By Raymond T. Gawronski | March 1995
Rev. Raymond T. Gawronski, S.J., is Assistant Professor of Systematic Theology at Marquette University.

I don’t quite know how it started. Gradually, during six years in Europe, I came to understand why so many from all lands have done all they could to come to America. My father, New Yorker that he was, never liked to leave New York: He insisted that since all the world seemed to be coming there, it must be the place to be. Perhaps it began when I was again struck by that which had so powerfully impressed me on my first high school trip to Europe 30 years ago: walls. Europe is a place of walls. Visibly, the landscape was walled or hedged in — definitions written in stone. But more was delineated, written in stone, than fields: Who you are and where you fit in the social order are determined long before you are born, and there is little changing it. Petrified identities. Everyone knows just who everyone else is and what they are like; the rich and powerful nations of Europe were always rich, the poor nations were always poor. They just “are” that way. More: I came to see that somehow too little of consequence had changed in the past 30 years.

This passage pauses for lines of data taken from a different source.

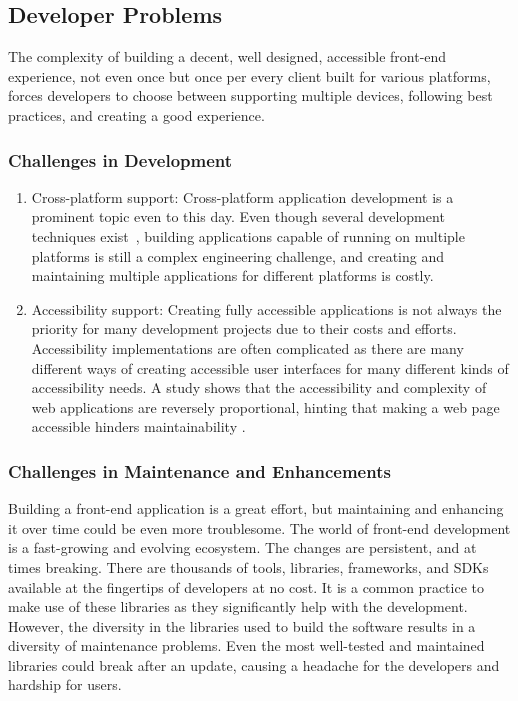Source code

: \subsection{Developer Problems}

The complexity of building a decent, well designed, accessible front-end experience, not even once but once per every client built for various platforms, forces developers to choose between supporting multiple devices, following best practices, and creating a good experience.

\subsubsection{Challenges in Development}
\begin{enumerate}
  \item Cross-platform support:
  Cross-platform application development is a prominent topic even to this day. Even though several development techniques exist~\cite{PWAs}, building applications capable of running on multiple platforms is still a complex engineering challenge, and creating and maintaining multiple applications for different platforms is costly. 
  \item Accessibility support:
  Creating fully accessible applications is not always the priority for many development projects due to their costs and efforts. Accessibility implementations are often complicated as there are many different ways of creating accessible user interfaces for many different kinds of accessibility needs. A study shows that the accessibility and complexity of web applications are reversely proportional, hinting that making a web page accessible hinders maintainability \cite{WebNotForAll}.
\end{enumerate}

\subsubsection{Challenges in Maintenance and Enhancements}
Building a front-end application is a great effort, but maintaining and enhancing it over time could be even more troublesome. The world of front-end development is a fast-growing and evolving ecosystem. The changes are persistent, and at times breaking. There are thousands of tools, libraries, frameworks, and SDKs available at the fingertips of developers at no cost. It is a common practice to make use of these libraries as they significantly help with the development. However, the diversity in the libraries used to build the software results in a diversity of maintenance problems. Even the most well-tested and maintained libraries could break after an update, causing a headache for the developers and hardship for users.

Perhaps it was seeing Germans repenting of their postwar repentance — the skinheads and neo-Nazis and the Germans’ tolerance of them — that robbed me of well-painted illusions. Being as engaged in eastern Europe as I have been, seeing things largely through those lenses, prompted in me a feeling of despair for Europe. Not a despair for Christian Europe, nor its fruits in European culture, not Bach, Mozart, Michelangelo — Gorecki. Certainly not a despair for the Church in communion with John Paul II, calling for a re-preaching of the Gospel, often in lands where its roots may never have been that deep. But even in his homeland, John Paul’s voice seemed largely scorned by the elites, by the media names. I was horrified by the sophisticated neo-pagans of Europe who would make of culture a religion, forgetful of the orchestra playing Beethoven at the entrance to concentration camps as the inmates were entering. That should have served as a symbol and warning of what a Europe that is not Christian would look like, but it was a blatant symbol somehow ignored in our mauve-upholstered times, and at any rate one exclusively appropriated by the Jewish victims of that paganism.

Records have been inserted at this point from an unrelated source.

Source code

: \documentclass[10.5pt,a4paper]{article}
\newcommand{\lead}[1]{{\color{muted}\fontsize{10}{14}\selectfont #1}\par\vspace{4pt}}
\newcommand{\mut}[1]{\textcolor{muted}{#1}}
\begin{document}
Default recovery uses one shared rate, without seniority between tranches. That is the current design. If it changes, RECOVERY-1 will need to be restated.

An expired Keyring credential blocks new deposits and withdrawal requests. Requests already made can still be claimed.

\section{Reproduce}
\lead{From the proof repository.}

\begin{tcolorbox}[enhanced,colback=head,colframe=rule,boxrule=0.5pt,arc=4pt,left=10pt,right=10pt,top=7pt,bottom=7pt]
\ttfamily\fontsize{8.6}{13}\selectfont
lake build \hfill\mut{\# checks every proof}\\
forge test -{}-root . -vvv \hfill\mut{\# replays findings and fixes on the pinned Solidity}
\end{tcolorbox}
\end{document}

I had moved to Europe in 1987 to go home, in a way, even as my maternal grandfather had left Minnesota over 50 years before, convinced that it was better to be with one’s own, to be in a place where one’s name would not always be foreign, convinced that there were differences in mentality too big to bridge. He had returned to a newly reconstituted Poland, only to spend most of his life in a whirl of armies and systems in an eastern Poland (historically Lithuania) that finally disappeared and became part of another entity entirely, the U.S.S.R. Some of his children had escaped that inferno to await better days, and returned to the land of their birth (the U.S.); one of them is my Polish-American mother.

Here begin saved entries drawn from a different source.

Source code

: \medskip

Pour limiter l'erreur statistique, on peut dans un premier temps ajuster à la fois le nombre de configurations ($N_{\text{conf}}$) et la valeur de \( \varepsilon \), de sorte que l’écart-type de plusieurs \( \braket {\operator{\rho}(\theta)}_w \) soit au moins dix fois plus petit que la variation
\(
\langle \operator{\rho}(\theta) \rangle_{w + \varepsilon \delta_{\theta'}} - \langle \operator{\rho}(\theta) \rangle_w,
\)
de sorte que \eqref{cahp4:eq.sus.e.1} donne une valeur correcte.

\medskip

So I spoke the languages of that part of the world — Polish, Russian, and Byelorussian — those of the natives and those of the invaders as well. I have written before of some of the things that caused me to look to Europe for a home (NOR, Dec. 1992). I lived in Rome and wrote a doctoral dissertation there; I was headed for work on behalf of the Church in Russia, and traveled to Poland where, in a village on the Baltic coast, I spent a year in spiritual formation (tertianship) before heading into full-time ministry. And it was there that another call came.